(Assignment): Where the data below begins, start duplicating lines exactly, and finish with the line containing "## DESCRITIVO"; add nothing else. Leave the pictures out.

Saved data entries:
--- START ---

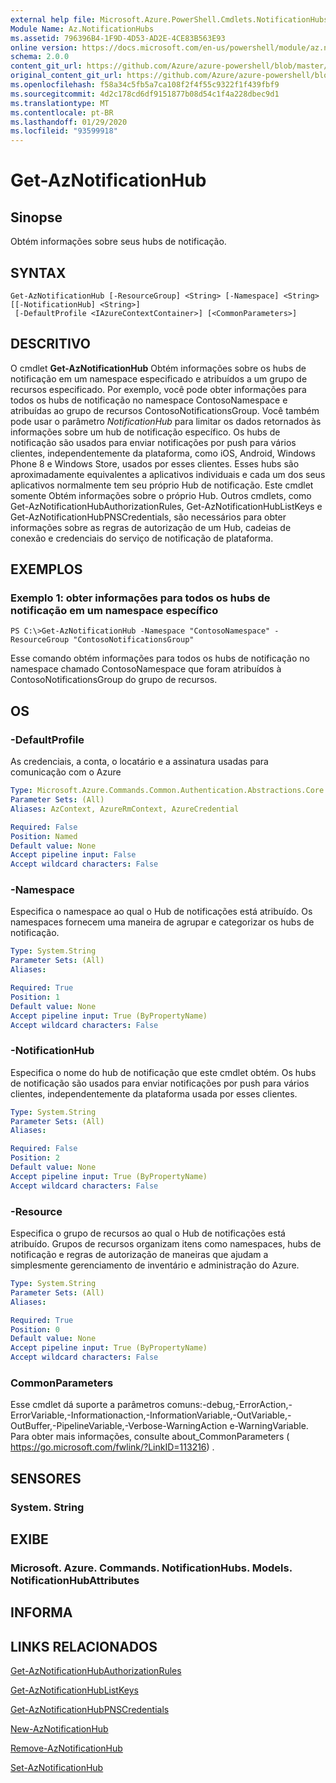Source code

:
 ```yaml
---
external help file: Microsoft.Azure.PowerShell.Cmdlets.NotificationHubs.dll-Help.xml
Module Name: Az.NotificationHubs
ms.assetid: 796396B4-1F9D-4D53-AD2E-4CE83B563E93
online version: https://docs.microsoft.com/en-us/powershell/module/az.notificationhubs/get-aznotificationhub
schema: 2.0.0
content_git_url: https://github.com/Azure/azure-powershell/blob/master/src/NotificationHubs/NotificationHubs/help/Get-AzNotificationHub.md
original_content_git_url: https://github.com/Azure/azure-powershell/blob/master/src/NotificationHubs/NotificationHubs/help/Get-AzNotificationHub.md
ms.openlocfilehash: f58a34c5fb5a7ca108f2f4f55c9322f1f439fbf9
ms.sourcegitcommit: 4d2c178cd6df9151877b08d54c1f4a228dbec9d1
ms.translationtype: MT
ms.contentlocale: pt-BR
ms.lasthandoff: 01/29/2020
ms.locfileid: "93599918"
---
```

# Get-AzNotificationHub

## Sinopse
Obtém informações sobre seus hubs de notificação.

## SYNTAX

```
Get-AzNotificationHub [-ResourceGroup] <String> [-Namespace] <String> [[-NotificationHub] <String>]
 [-DefaultProfile <IAzureContextContainer>] [<CommonParameters>]
```

## DESCRITIVO
O cmdlet **Get-AzNotificationHub** Obtém informações sobre os hubs de notificação em um namespace especificado e atribuídos a um grupo de recursos especificado.
Por exemplo, você pode obter informações para todos os hubs de notificação no namespace ContosoNamespace e atribuídas ao grupo de recursos ContosoNotificationsGroup.
Você também pode usar o parâmetro *NotificationHub* para limitar os dados retornados às informações sobre um hub de notificação específico.
Os hubs de notificação são usados para enviar notificações por push para vários clientes, independentemente da plataforma, como iOS, Android, Windows Phone 8 e Windows Store, usados por esses clientes.
Esses hubs são aproximadamente equivalentes a aplicativos individuais e cada um dos seus aplicativos normalmente tem seu próprio Hub de notificação.
Este cmdlet somente Obtém informações sobre o próprio Hub.
Outros cmdlets, como Get-AzNotificationHubAuthorizationRules, Get-AzNotificationHubListKeys e Get-AzNotificationHubPNSCredentials, são necessários para obter informações sobre as regras de autorização de um Hub, cadeias de conexão e credenciais do serviço de notificação de plataforma.

## EXEMPLOS

### Exemplo 1: obter informações para todos os hubs de notificação em um namespace específico
```
PS C:\>Get-AzNotificationHub -Namespace "ContosoNamespace" -ResourceGroup "ContosoNotificationsGroup"
```

Esse comando obtém informações para todos os hubs de notificação no namespace chamado ContosoNamespace que foram atribuídos à ContosoNotificationsGroup do grupo de recursos.

## OS

### -DefaultProfile
As credenciais, a conta, o locatário e a assinatura usadas para comunicação com o Azure

```yaml
Type: Microsoft.Azure.Commands.Common.Authentication.Abstractions.Core.IAzureContextContainer
Parameter Sets: (All)
Aliases: AzContext, AzureRmContext, AzureCredential

Required: False
Position: Named
Default value: None
Accept pipeline input: False
Accept wildcard characters: False
```

### -Namespace
Especifica o namespace ao qual o Hub de notificações está atribuído.
Os namespaces fornecem uma maneira de agrupar e categorizar os hubs de notificação.

```yaml
Type: System.String
Parameter Sets: (All)
Aliases:

Required: True
Position: 1
Default value: None
Accept pipeline input: True (ByPropertyName)
Accept wildcard characters: False
```

### -NotificationHub
Especifica o nome do hub de notificação que este cmdlet obtém.
Os hubs de notificação são usados para enviar notificações por push para vários clientes, independentemente da plataforma usada por esses clientes.

```yaml
Type: System.String
Parameter Sets: (All)
Aliases:

Required: False
Position: 2
Default value: None
Accept pipeline input: True (ByPropertyName)
Accept wildcard characters: False
```

### -Resource
Especifica o grupo de recursos ao qual o Hub de notificações está atribuído.
Grupos de recursos organizam itens como namespaces, hubs de notificação e regras de autorização de maneiras que ajudam a simplesmente gerenciamento de inventário e administração do Azure.

```yaml
Type: System.String
Parameter Sets: (All)
Aliases:

Required: True
Position: 0
Default value: None
Accept pipeline input: True (ByPropertyName)
Accept wildcard characters: False
```

### CommonParameters
Esse cmdlet dá suporte a parâmetros comuns:-debug,-ErrorAction,-ErrorVariable,-Informationaction,-InformationVariable,-OutVariable,-OutBuffer,-PipelineVariable,-Verbose-WarningAction e-WarningVariable. Para obter mais informações, consulte about_CommonParameters ( https://go.microsoft.com/fwlink/?LinkID=113216) .

## SENSORES

### System. String

## EXIBE

### Microsoft. Azure. Commands. NotificationHubs. Models. NotificationHubAttributes

## INFORMA

## LINKS RELACIONADOS

[Get-AzNotificationHubAuthorizationRules](./Get-AzNotificationHubAuthorizationRules.md)

[Get-AzNotificationHubListKeys](./Get-AzNotificationHubListKeys.md)

[Get-AzNotificationHubPNSCredentials](./Get-AzNotificationHubPNSCredentials.md)

[New-AzNotificationHub](./New-AzNotificationHub.md)

[Remove-AzNotificationHub](./Remove-AzNotificationHub.md)

[Set-AzNotificationHub](./Set-AzNotificationHub.md)


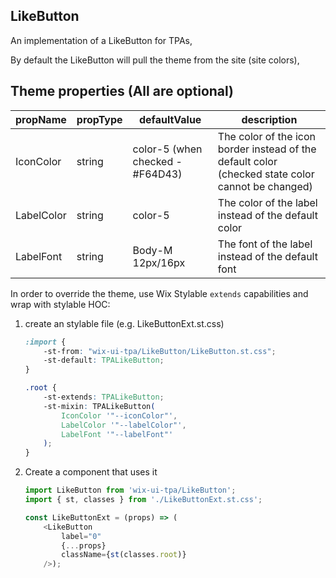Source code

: ## LikeButton
An implementation of a LikeButton for TPAs,

By default the LikeButton will pull the theme from the site (site colors),

## Theme properties (All are optional)

| propName   | propType | defaultValue                     | description                                                                                       |
|------------|----------|----------------------------------|---------------------------------------------------------------------------------------------------|
| IconColor  | string   | color-5 (when checked - #F64D43) | The color of the icon border instead of the default color (checked state color cannot be changed) |
| LabelColor | string   | color-5                          | The color of the label instead of the default color                                               |
| LabelFont  | string   | Body-M 12px/16px                 | The font of the label instead of the default font                                                 |

In order to override the theme, use Wix Stylable `extends` capabilities and wrap with stylable HOC:

1. create an stylable file (e.g. LikeButtonExt.st.css)
    ``` css
    :import {
        -st-from: "wix-ui-tpa/LikeButton/LikeButton.st.css";
        -st-default: TPALikeButton;
    }
    
    .root {
        -st-extends: TPALikeButton;
        -st-mixin: TPALikeButton(
            IconColor '"--iconColor"',
            LabelColor '"--labelColor"',
            LabelFont '"--labelFont"'
        );
    }

    ```

2. Create a component that uses it
    ``` javascript
    import LikeButton from 'wix-ui-tpa/LikeButton';
    import { st, classes } from './LikeButtonExt.st.css';

    const LikeButtonExt = (props) => (
        <LikeButton 
            label="0"
            {...props}
            className={st(classes.root)}
        />);
    ```
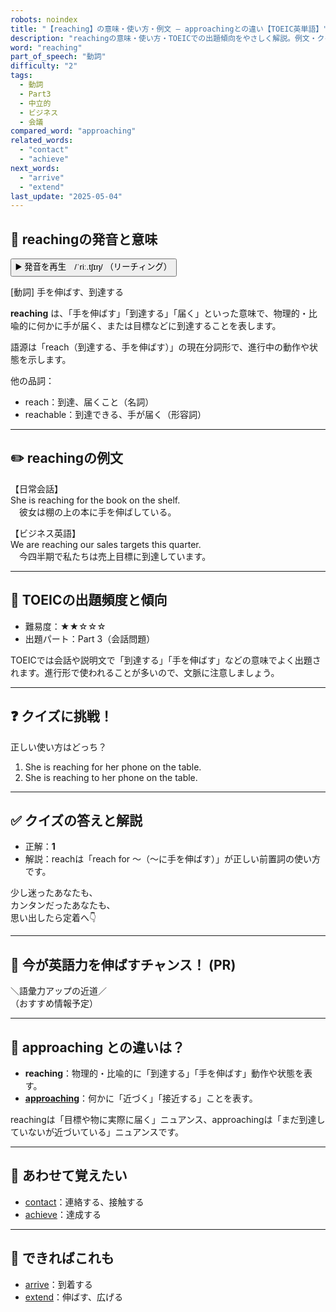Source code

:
 ```yaml
---
robots: noindex
title: "【reaching】の意味・使い方・例文 ― approachingとの違い【TOEIC英単語】"
description: "reachingの意味・使い方・TOEICでの出題傾向をやさしく解説。例文・クイズ付きでapproachingとの違いもわかりやすく学べます。"
word: "reaching"
part_of_speech: "動詞"
difficulty: "2"
tags:
  - 動詞
  - Part3
  - 中立的
  - ビジネス
  - 会議
compared_word: "approaching"
related_words:
  - "contact"
  - "achieve"
next_words:
  - "arrive"
  - "extend"
last_update: "2025-05-04"
---
```


## 🔰 reachingの発音と意味

<button class="play-audio" onclick="playTTS('reaching')">
  <span class="play-audio-main">
    ▶️ 発音を再生　/ˈriː.tʃɪŋ/
  </span>
  <span class="play-audio-sub">
    （リーチィング）
  </span>
</button>

[動詞] 手を伸ばす、到達する

**reaching** は、「手を伸ばす」「到達する」「届く」といった意味で、物理的・比喩的に何かに手が届く、または目標などに到達することを表します。

語源は「reach（到達する、手を伸ばす）」の現在分詞形で、進行中の動作や状態を示します。

他の品詞：  
- reach：到達、届くこと（名詞）
- reachable：到達できる、手が届く（形容詞）

---

## ✏️ reachingの例文

【日常会話】  
She is reaching for the book on the shelf.  
　彼女は棚の上の本に手を伸ばしている。

【ビジネス英語】  
We are reaching our sales targets this quarter.  
　今四半期で私たちは売上目標に到達しています。

---

## 🎯 TOEICの出題頻度と傾向

- 難易度：★★☆☆☆
- 出題パート：Part 3（会話問題）

TOEICでは会話や説明文で「到達する」「手を伸ばす」などの意味でよく出題されます。進行形で使われることが多いので、文脈に注意しましょう。

---

## ❓ クイズに挑戦！

正しい使い方はどっち？

1. She is reaching for her phone on the table.  
2. She is reaching to her phone on the table.

---

## ✅ クイズの答えと解説

- 正解：**1**
- 解説：reachは「reach for ～（～に手を伸ばす）」が正しい前置詞の使い方です。

少し迷ったあなたも、  
カンタンだったあなたも、  
思い出したら定着へ👇️

---

## 🚀 今が英語力を伸ばすチャンス！ (PR)

<div class="info-center">
＼語彙力アップの近道／<br>  
（おすすめ情報予定）
</div>

---

## 🤔  approaching との違いは？

- **reaching**：物理的・比喩的に「到達する」「手を伸ばす」動作や状態を表す。
- **[approaching](/approaching)**：何かに「近づく」「接近する」ことを表す。

reachingは「目標や物に実際に届く」ニュアンス、approachingは「まだ到達していないが近づいている」ニュアンスです。

---

## 🧩 あわせて覚えたい

- [contact](/contact)：連絡する、接触する
- [achieve](/achieve)：達成する

---

## 📖 できればこれも

- [arrive](/arrive)：到着する
- [extend](/extend)：伸ばす、広げる

<!-- cvid: aid12_bid48 -->

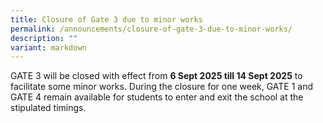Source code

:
 ```yaml
---
title: Closure of Gate 3 due to minor works
permalink: /announcements/closure-of-gate-3-due-to-minor-works/
description: ""
variant: markdown
---
```

<p>GATE 3 will be closed with effect from&nbsp;<strong>6 Sept 2025 till 14 Sept 2025</strong> to facilitate some minor works. During the closure for one week, GATE 1 and GATE 4 remain available for students to enter and exit the school at the stipulated timings.</p>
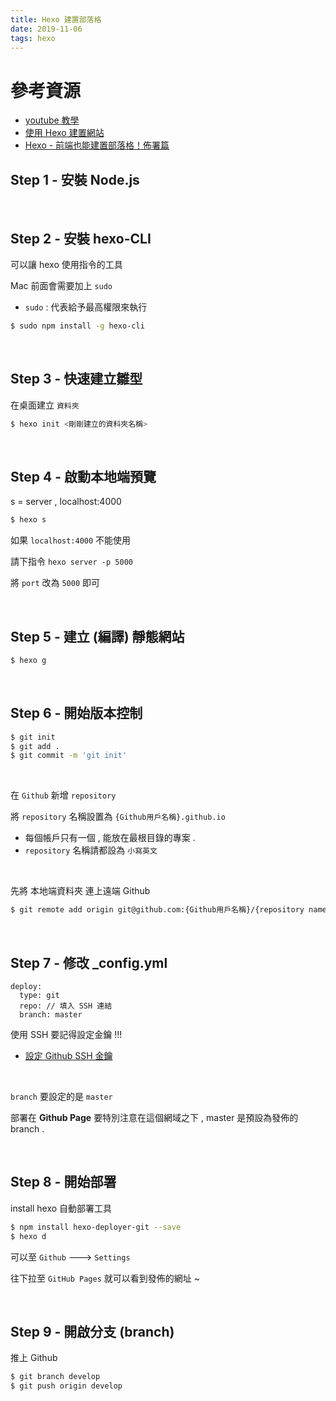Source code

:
 ```yaml
---
title: Hexo 建置部落格
date: 2019-11-06
tags: hexo
---
```

<!--more-->
# 參考資源

- [youtube 教學](https://www.youtube.com/watch?v=jOJI9ekTzK8&t=1532s)
- [使用 Hexo 建置網站](https://paper.dropbox.com/doc/Hexo--7zSMDUvNPffmjdilVv3AA)
- [Hexo - 前端也能建置部落格！佈署篇](https://ithelp.ithome.com.tw/articles/10208581)

## Step 1 - 安裝 Node.js

<br>

## Step 2 - 安裝 hexo-CLI

可以讓 hexo 使用指令的工具

Mac 前面會需要加上 `sudo`

- `sudo` : 代表給予最高權限來執行

```bash
$ sudo npm install -g hexo-cli
```

<br>

## Step 3 - 快速建立雛型

在桌面建立 `資料夾`

```bash
$ hexo init <剛剛建立的資料夾名稱>
```

<br>

## Step 4 - 啟動本地端預覽

s = server , localhost:4000

```bash
$ hexo s
```

如果 `localhost:4000` 不能使用

請下指令 `hexo server -p 5000`

將 `port` 改為 `5000` 即可

<br>

## Step 5 - 建立 (編譯) 靜態網站

```bash
$ hexo g
```

<br>

## Step 6 - 開始版本控制

```bash
$ git init
$ git add .
$ git commit -m 'git init'
```

<br>

在 `Github` 新增 `repository`

將 `repository` 名稱設置為 `{Github用戶名稱}.github.io`

- 每個帳戶只有一個 , 能放在最根目錄的專案 .
- `repository` 名稱請都設為 `小寫英文`

<br>

先將 本地端資料夾 連上遠端 Github

```bash
$ git remote add origin git@github.com:{Github用戶名稱}/{repository name}.git
```

<br>

## Step 7 - 修改 _config.yml

```
deploy:
  type: git
  repo: // 填入 SSH 連結
  branch: master
```

使用 SSH 要記得設定金鑰 !!! 

- [設定 Github SSH 金鑰](https://ithelp.ithome.com.tw/articles/10205988)

<br>

`branch` 要設定的是 `master`

部署在 **Github Page** 要特別注意在這個網域之下 , master 是預設為發佈的 branch .

<br>

## Step 8 - 開始部署

install hexo 自動部署工具

```bash
$ npm install hexo-deployer-git --save
$ hexo d
```

可以至 `Github` ---> `Settings`

往下拉至 `GitHub Pages` 就可以看到發佈的網址 ~


<br>

## Step 9 - 開啟分支 (branch)

推上 Github

```bash
$ git branch develop
$ git push origin develop
```





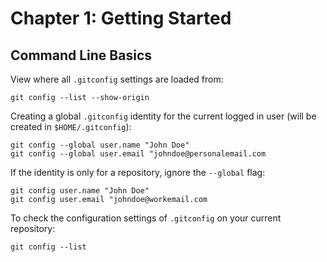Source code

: # Chapter 1: Getting Started

## Command Line Basics

View where all `.gitconfig` settings are loaded from:

```shell
git config --list --show-origin
```

Creating a global `.gitconfig` identity for the current logged in user (will be created in `$HOME/.gitconfig`):

```shell
git config --global user.name "John Doe"
git config --global user.email "johndoe@personalemail.com
```

If the identity is only for a repository, ignore the `--global` flag:

```shell
git config user.name "John Doe"
git config user.email "johndoe@workemail.com
```

To check the configuration settings of `.gitconfig` on your current repository:

```shell
git config --list
```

--- END ---

(Written answer):
Source code

:
 ```yaml
---
external help file: Microsoft.Azure.PowerShell.Cmdlets.NotificationHubs.dll-Help.xml
Module Name: Az.NotificationHubs
ms.assetid: 796396B4-1F9D-4D53-AD2E-4CE83B563E93
online version: https://docs.microsoft.com/en-us/powershell/module/az.notificationhubs/get-aznotificationhub
schema: 2.0.0
content_git_url: https://github.com/Azure/azure-powershell/blob/master/src/NotificationHubs/NotificationHubs/help/Get-AzNotificationHub.md
original_content_git_url: https://github.com/Azure/azure-powershell/blob/master/src/NotificationHubs/NotificationHubs/help/Get-AzNotificationHub.md
ms.openlocfilehash: f58a34c5fb5a7ca108f2f4f55c9322f1f439fbf9
ms.sourcegitcommit: 4d2c178cd6df9151877b08d54c1f4a228dbec9d1
ms.translationtype: MT
ms.contentlocale: pt-BR
ms.lasthandoff: 01/29/2020
ms.locfileid: "93599918"
---
```

# Get-AzNotificationHub

## Sinopse
Obtém informações sobre seus hubs de notificação.

## SYNTAX

```
Get-AzNotificationHub [-ResourceGroup] <String> [-Namespace] <String> [[-NotificationHub] <String>]
 [-DefaultProfile <IAzureContextContainer>] [<CommonParameters>]
```

## DESCRITIVO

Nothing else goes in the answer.